Dataset records:
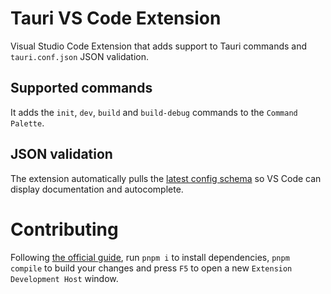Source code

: # Tauri VS Code Extension

Visual Studio Code Extension that adds support to Tauri commands and `tauri.conf.json` JSON validation.

## Supported commands

It adds the `init`, `dev`, `build` and `build-debug` commands to the `Command Palette`.

## JSON validation

The extension automatically pulls the [latest config schema](https://github.com/tauri-apps/tauri/blob/dev/tooling/cli/schema.json) so VS Code can display documentation and autocomplete.

# Contributing

Following [the official guide](https://code.visualstudio.com/api/get-started/your-first-extension), run `pnpm i` to install dependencies, `pnpm compile` to build your changes and press `F5` to open a new `Extension Development Host` window.
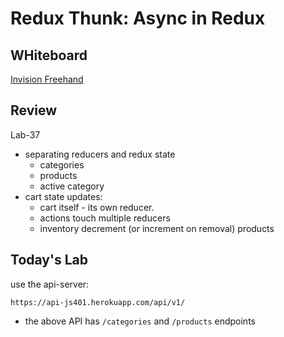 # Redux Thunk:  Async in Redux

## WHiteboard

[Invision Freehand](https://projects.invisionapp.com/freehand/document/XfxCGud9P)

## Review

Lab-37 

- separating reducers and redux state
    - categories
    - products
    - active category
- cart state updates:
    - cart itself - its own reducer. 
    - actions touch multiple reducers
    - inventory decrement (or increment on removal) products

## Today's Lab

use the api-server:

`https://api-js401.herokuapp.com/api/v1/`

- the above API has `/categories` and `/products` endpoints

Problem details:
Starting at the line that contains "- separating reducers and redux state", transcribe every line through the last line of the entries above, exactly, and nothing else.

The answer:
- separating reducers and redux state
    - categories
    - products
    - active category
- cart state updates:
    - cart itself - its own reducer. 
    - actions touch multiple reducers
    - inventory decrement (or increment on removal) products

## Today's Lab

use the api-server:

`https://api-js401.herokuapp.com/api/v1/`

- the above API has `/categories` and `/products` endpoints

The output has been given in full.